## Task statement:
Scan the entries for "commands". Every line that holds it is to be copied.

+++ Data to process +++

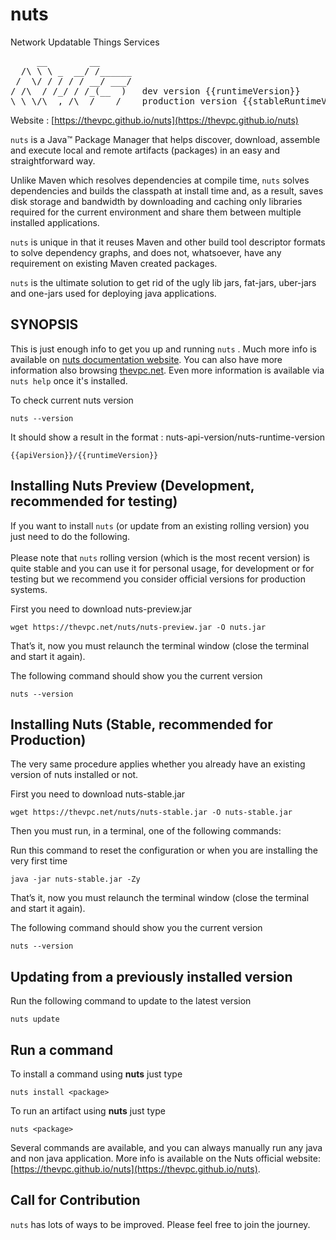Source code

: # nuts
Network Updatable Things Services
<pre>
     __        __    
  /\ \ \ _  __/ /______
 /  \/ / / / / __/ ___/
/ /\  / /_/ / /_(__  )   dev version {{runtimeVersion}} 
\_\ \/\__,_/\__/____/    production version {{stableRuntimeVersion}} 
</pre>

Website : [https://thevpc.github.io/nuts](https://thevpc.github.io/nuts)

```nuts``` is a Java™ Package Manager that helps discover, download, assemble and execute local and remote artifacts (packages) in an easy and straightforward way.

Unlike Maven which resolves dependencies at compile time, ```nuts``` solves dependencies and builds the classpath at install time and, as a result, saves disk storage and bandwidth by downloading and caching only libraries required for the current environment and share them between multiple installed applications.

```nuts``` is unique in that it reuses Maven and other build tool descriptor formats to solve dependency graphs, and does not, whatsoever, have any requirement on existing Maven created packages.

```nuts``` is the ultimate solution to get rid of the ugly lib jars, fat-jars, uber-jars and one-jars used for deploying java applications.

## SYNOPSIS

This is just enough info to get you up and running ```nuts``` .
Much more info is available on [nuts documentation website](https://thevpc.github.io/nuts).
You can also have more information also browsing [thevpc.net](https://thevpc.net/nuts/).
Even more information is available via ```nuts help``` once it's installed.

To check current nuts version

```
nuts --version
```

It should show a result in the format : nuts-api-version/nuts-runtime-version

```
{{apiVersion}}/{{runtimeVersion}}
```

## Installing Nuts Preview (Development, recommended for testing)

If you want to install ```nuts``` (or update from an existing rolling version) you just need to do the following. <br />
<br />
Please note that ```nuts``` rolling version (which is the most recent version) is quite stable and you can use it for personal usage, for development or for testing but we recommend you consider official versions for production systems.

First you need to download nuts-preview.jar

```
wget https://thevpc.net/nuts/nuts-preview.jar -O nuts.jar
```

That’s it, now you must relaunch the terminal window (close the terminal and start it again).

The following command should show you the current version

```
nuts --version
```


## Installing Nuts (Stable, recommended for Production)

The very same procedure applies whether you already have an existing version of nuts installed or not.

First you need to download nuts-stable.jar

```
wget https://thevpc.net/nuts/nuts-stable.jar -O nuts-stable.jar
```

Then you must run, in a terminal, one of the following commands:

Run this command to reset the configuration or when you are installing the very first time

```
java -jar nuts-stable.jar -Zy
```

That’s it, now you must relaunch the terminal window (close the terminal and start it again).

The following command should show you the current version

```
nuts --version
```

## Updating from a previously installed version

Run the following command to update to the latest version 

```
nuts update
```

## Run a command


To install a command using **nuts** just type

```
nuts install <package>
```

To run an artifact using **nuts** just type

```
nuts <package>
```

Several commands are available, and you can always manually run any java and non java application. More info is available on the Nuts official website: [https://thevpc.github.io/nuts](https://thevpc.github.io/nuts).

## Call for Contribution
```nuts``` has lots of ways to be improved. Please feel free to join the journey.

+++

## Exercise response:
Then you must run, in a terminal, one of the following commands:
Several commands are available, and you can always manually run any java and non java application. More info is available on the Nuts official website: [https://thevpc.github.io/nuts](https://thevpc.github.io/nuts).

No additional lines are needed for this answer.